So far all the questions/answers/tactics have been aimed at the Guards scenario....but what about the meeting engagement or in CM parlance the ME?!!

First off, as the Soviets do you need to advance to win? Do you have enough of the objective flags under or near your control to win?

If not, you need to advance! Now, advancing in any scenario can have only two objectives...either to capture objectives or deny objectives from the enemy!

To capture an objective, means that you have units, worth more value, nearer the objective than your opponent. It's not always obvious whether you have accomplished that, or not, until AFTER the scenario ends! Not the best of times to find out that he has a squad hidden within 20 meters of that particular objective!

To deny an objective, means you deny the points of this particular objective to your opponent! This doesn't have to always be done with occupation. There are times that you can deny an objective with fire. An objective that is in the middle of open ground can easily be denied by long ranged fire, rather than trying to rush troops close to it. In fact, such an objective can be a magnet, to draw your opponent forward, costing him not only the loss of the points for the objective, if you deny them, but the casualty points you may cost him as well.

In assault/attack-defend scenarios, the defender is usually in the business of denying an objective. Holding an objective that the attacker is determined to get can be a very expensive choice if you're not careful.

A tactical decision you want to look at, whether you are the attacker or the defender, is whether you want to even try to control all the objectives! Take a look at the lay of the objectives and your force composition. Do you have the ability to get, or hold, all of the objectives..and if so, at what cost to you?

A large flag is normally worth 300 points, but may be worth as little as 100, or as much as 2,000. A small flag is always worth 100 points. If there are more than four large flags on the map they will all be worth 300 points.

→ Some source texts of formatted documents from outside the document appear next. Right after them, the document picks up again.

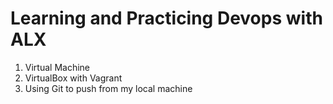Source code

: # Learning and Practicing Devops with ALX

1. Virtual Machine
2. VirtualBox with Vagrant
3. Using Git to push from my local machine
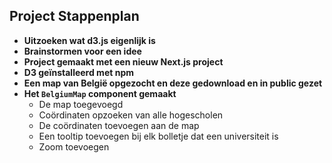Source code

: ## **Project Stappenplan**  

- **Uitzoeken wat d3.js eigenlijk is**  
- **Brainstormen voor een idee**  
- **Project gemaakt met een nieuw Next.js project**  
- **D3 geïnstalleerd met npm**  
- **Een map van België opgezocht en deze gedownload en in public gezet**  
- **Het `BelgiumMap` component gemaakt**  
  - De map toegevoegd  
  - Coördinaten opzoeken van alle hogescholen  
  - De coördinaten toevoegen aan de map  
  - Een tooltip toevoegen bij elk bolletje dat een universiteit is  
  - Zoom toevoegen  
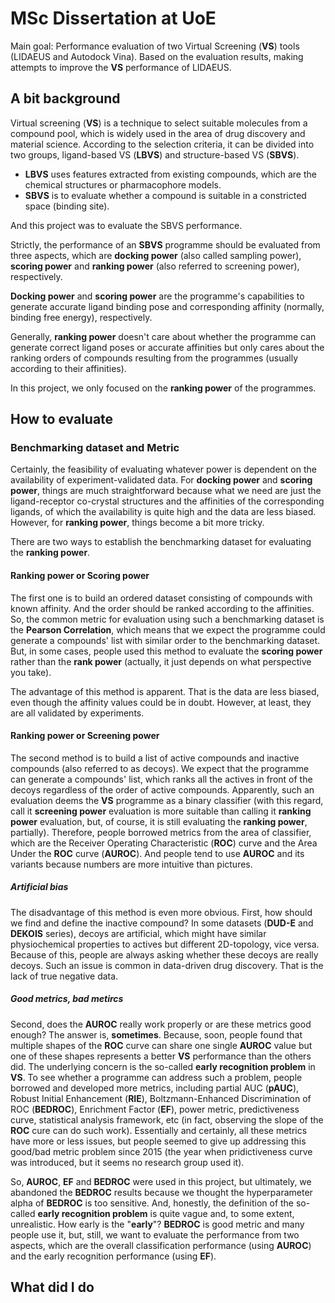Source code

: # MSc Dissertation at UoE

Main goal: Performance evaluation of two Virtual Screening (**VS**) tools (LIDAEUS and Autodock Vina). Based on the evaluation results, making attempts to improve the **VS** performance of LIDAEUS.

## A bit background

Virtual screening (**VS**) is a technique to select suitable molecules from a compound pool, which is widely used in the area of drug discovery and material science. According to the selection criteria, it can be divided into two groups, ligand-based VS (**LBVS**) and structure-based VS (**SBVS**). 

- **LBVS** uses features extracted from existing compounds, which are the chemical structures or pharmacophore models. 
- **SBVS** is to evaluate whether a compound is suitable in a constricted space (binding site). 

And this project was to evaluate the SBVS performance.

Strictly, the performance of an **SBVS** programme should be evaluated from three aspects, which are **docking power** (also called sampling power), **scoring power** and **ranking power** (also referred to screening power), respectively. 

**Docking power** and **scoring power** are the programme's capabilities to generate accurate ligand binding pose and corresponding affinity (normally, binding free energy), respectively. 

Generally, **ranking power** doesn't care about whether the programme can generate correct ligand poses or accurate affinities but only cares about the ranking orders of compounds resulting from the programmes (usually according to their affinities).

In this project, we only focused on the **ranking power** of the programmes.

## How to evaluate

### Benchmarking dataset and Metric

Certainly, the feasibility of evaluating whatever power is dependent on the availability of experiment-validated data. For **docking power** and **scoring power**, things are much straightforward because what we need are just the ligand-receptor co-crystal structures and the affinities of the corresponding ligands, of which the availability is quite high and the data are less biased. However, for **ranking power**, things become a bit more tricky. 

There are two ways to establish the benchmarking dataset for evaluating the **ranking power**. 

#### Ranking power or Scoring power

The first one is to build an ordered dataset consisting of compounds with known affinity. And the order should be ranked according to the affinities. So, the common metric for evaluation using such a benchmarking dataset is the **Pearson Correlation**, which means that we expect the programme could generate a compounds' list with similar order to the benchmarking dataset. But, in some cases, people used this method to evaluate the **scoring power** rather than the **rank power** (actually, it just depends on what perspective you take). 

The advantage of this method is apparent. That is the data are less biased, even though the affinity values could be in doubt. However, at least, they are all validated by experiments.

#### Ranking power or Screening power

The second method is to build a list of active compounds and inactive compounds (also referred to as decoys). We expect that the programme can generate a compounds' list, which ranks all the actives in front of the decoys regardless of the order of active compounds. Apparently, such an evaluation deems the **VS** programme as a binary classifier (with this regard, call it **screening power** evaluation is more suitable than calling it **ranking power** evaluation, but, of course, it is still evaluating the **ranking power**, partially). Therefore, people borrowed metrics from the area of classifier, which are the Receiver Operating Characteristic (**ROC**) curve and the Area Under the **ROC** curve (**AUROC**). And people tend to use **AUROC** and its variants because numbers are more intuitive than pictures. 

##### Artificial bias

The disadvantage of this method is even more obvious. First, how should we find and define the inactive compound? In some datasets (**DUD-E** and **DEKOIS** series), decoys are artificial, which might have similar physiochemical properties to actives but different 2D-topology, vice versa. Because of this, people are always asking whether these decoys are really decoys. Such an issue is common in data-driven drug discovery. That is the lack of true negative data. 

##### Good metrics, bad metircs

Second, does the **AUROC** really work properly or are these metrics good enough? The answer is, **sometimes**. Because, soon, people found that multiple shapes of the **ROC** curve can share one single **AUROC** value but one of these shapes represents a better **VS** performance than the others did. The underlying concern is the so-called **early recognition problem** in **VS**. To see whether a programme can address such a problem, people borrowed and developed more metrics, including partial AUC (**pAUC**), Robust Initial Enhancement (**RIE**), Boltzmann-Enhanced Discrimination of ROC (**BEDROC**), Enrichment Factor (**EF**), power metric, predictiveness curve, statistical analysis framework, etc (in fact, observing the slope of the **ROC** cure can do such work). Essentially and certainly, all these metrics have more or less issues, but people seemed to give up addressing this good/bad metric problem since 2015 (the year when pridictiveness curve was introduced, but it seems no research group used it).

So, **AUROC**, **EF** and **BEDROC** were used in this project, but ultimately, we abandoned the **BEDROC** results because we thought the hyperparameter alpha of **BEDROC** is too sensitive. And, honestly, the definition of the so-called **early recognition problem** is quite vague and, to some extent, unrealistic. How early is the "**early**"? **BEDROC** is good metric and many people use it, but, still, we want to evaluate the performance from two aspects, which are the overall classification performance (using **AUROC**) and the early recognition performance (using **EF**).

## What did I do









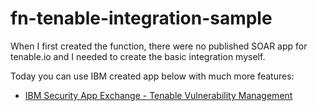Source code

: # fn-tenable-integration-sample

When I first created the function, there were no published SOAR app for tenable.io and I needed to create the basic integration myself.

Today you can use IBM created app below with much more features:
- [IBM Security App Exchange - Tenable Vulnerability Management](https://exchange.xforce.ibmcloud.com/hub/extension/efd21ea5d2aa11c9af1b940bbb966074)
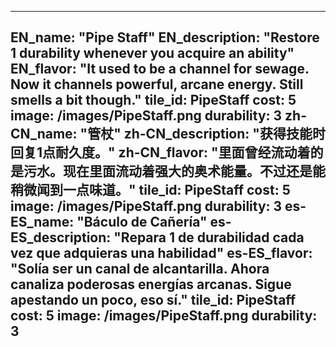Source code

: ---

EN_name: "Pipe Staff"
EN_description: "Restore 1 durability whenever you acquire an ability"
EN_flavor: "It used to be a channel for sewage. Now it channels powerful, arcane energy. Still smells a bit though."
tile_id: PipeStaff
cost: 5
image: /images/PipeStaff.png
durability: 3
zh-CN_name: "管杖"
zh-CN_description: "获得技能时回复1点耐久度。"
zh-CN_flavor: "里面曾经流动着的是污水。现在里面流动着强大的奥术能量。不过还是能稍微闻到一点味道。"
tile_id: PipeStaff
cost: 5
image: /images/PipeStaff.png
durability: 3
es-ES_name: "Báculo de Cañería"
es-ES_description: "Repara 1 de durabilidad cada vez que adquieras una habilidad"
es-ES_flavor: "Solía ser un canal de alcantarilla. Ahora canaliza poderosas energías arcanas. Sigue apestando un poco, eso sí."
tile_id: PipeStaff
cost: 5
image: /images/PipeStaff.png
durability: 3
---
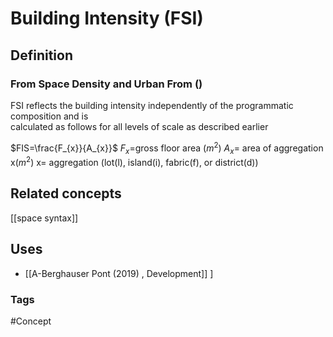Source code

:# Building Intensity (FSI)
## Definition
   ### From Space Density and Urban From ()
   FSI reflects the building intensity independently of the programmatic composition and is  
calculated as follows for all levels of scale as described earlier

   $FIS=\frac{F_{x}}{A_{x}}$
   $F_{x}=$gross floor area $(m^{2})$
   $A_{x} =$ area of aggregation x$(m^{2})$
   x= aggregation (lot(l), island(i), fabric(f), or district(d))
## Related concepts
[[space syntax]]

## Uses
- [[A-Berghauser Pont (2019) , Development]]
]
### Tags
#Concept 


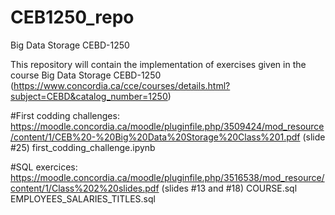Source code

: # CEB1250_repo
Big Data Storage CEBD-1250

This repository will contain the implementation of exercises given in the course Big Data Storage CEBD-1250 (https://www.concordia.ca/cce/courses/details.html?subject=CEBD&catalog_number=1250)

#First codding challenges: https://moodle.concordia.ca/moodle/pluginfile.php/3509424/mod_resource/content/1/CEB%20-%20Big%20Data%20Storage%20Class%201.pdf (slide #25)
first_codding_challenge.ipynb

#SQL exercices: https://moodle.concordia.ca/moodle/pluginfile.php/3516538/mod_resource/content/1/Class%202%20slides.pdf (slides #13 and #18)
COURSE.sql
EMPLOYEES_SALARIES_TITLES.sql

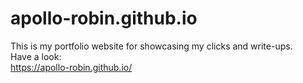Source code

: # apollo-robin.github.io

This is my portfolio website for showcasing my clicks and write-ups.<br>
Have a look:<br>
<a> https://apollo-robin.github.io/ </a>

From one to four large flags on the map may have an objective that is chosen by the attacker. A single objective will have a point value. The rest will be worthless! The defender will not know which one is worth the points and so has to defend them all. In this particular case the flag may be worth as little as 100 points or as much as 2,000.

So, is losing a tank worth 238 points, a panther, worth losing to control a 100 point objective? Not if I'm giving the orders it's not.

What I have found is often worth more than the objective are the enemy forces you can kill while he tries to defend/take one!

When it comes to taking/holding/denying objectives CM is definately a thinking mans game.

No matter what else happens during a scenario, ALWAYS control objectives in your rear area with some kind of troops. Crews or empty weapons like bazooka's, mortars, spotters, etc. make great choices for objective baby sitters! MAKE SURE THAT YOU HAVE THEM GARRISONED!!!

Imagine how you'll feel when you get a draw, or lose the scenario, and you had 600 points worth of objectives that you didn't control, deep inside your own lines!!!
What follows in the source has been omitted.